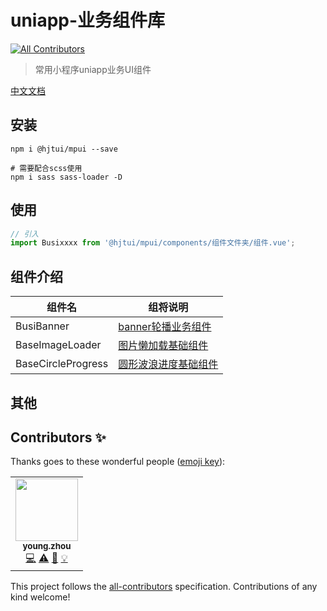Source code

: # uniapp-业务组件库
<!-- ALL-CONTRIBUTORS-BADGE:START - Do not remove or modify this section -->
[![All Contributors](https://img.shields.io/badge/all_contributors-1-orange.svg?style=flat-square)](#contributors-)
<!-- ALL-CONTRIBUTORS-BADGE:END -->

> 常用小程序uniapp业务UI组件

[中文文档](https://github.com/hjt-f2e/hjt-mpui)

## 安装

```
npm i @hjtui/mpui --save

# 需要配合scss使用
npm i sass sass-loader -D
```

## 使用

```js
// 引入
import Busixxxx from '@hjtui/mpui/components/组件文件夹/组件.vue';
```

## 组件介绍

|组件名|组将说明|
|---|---|
|BusiBanner|[banner轮播业务组件](./docs/components/BusiBanner[src.components.BusiBanner].md)|
|BaseImageLoader|[图片懒加载基础组件](./docs/components/BaseImageLoader[src.components.BaseImageLoader].md)|
|BaseCircleProgress|[圆形波浪进度基础组件](./docs/components/BaseCircleProgress[src.components.BaseCircleProgress].md)|

## 其他
## Contributors ✨

Thanks goes to these wonderful people ([emoji key](https://allcontributors.org/docs/en/emoji-key)):

<!-- ALL-CONTRIBUTORS-LIST:START - Do not remove or modify this section -->
<!-- prettier-ignore-start -->
<!-- markdownlint-disable -->
<table>
  <tr>
    <td align="center"><img src="https://avatars.githubusercontent.com/u/24288065?s=60&v=4?s=100" width="100px;" alt=""/><br /><sub><b>young.zhou</b></sub><br /><a href="https://github.com/young.zhou/@hjtui/mpui/commits?author=smallyangy" title="Code">💻</a> <a href="https://github.com/young.zhou/@hjtui/mpui/commits?author=smallyangy" title="Tests">⚠️</a> <a href="https://github.com/young.zhou/@hjtui/mpui/commits?author=smallyangy" title="Documentation">📖</a> <a href="#example-smallyangy" title="Examples">💡</a></td>
  </tr>
</table>

<!-- markdownlint-restore -->
<!-- prettier-ignore-end -->

<!-- ALL-CONTRIBUTORS-LIST:END -->

This project follows the [all-contributors](https://github.com/all-contributors/all-contributors) specification. Contributions of any kind welcome!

------------------------

### Work request
For each line of the listing that holds the word "prettier", show that line.

### Exercise output
<!-- prettier-ignore-start -->
<!-- prettier-ignore-end -->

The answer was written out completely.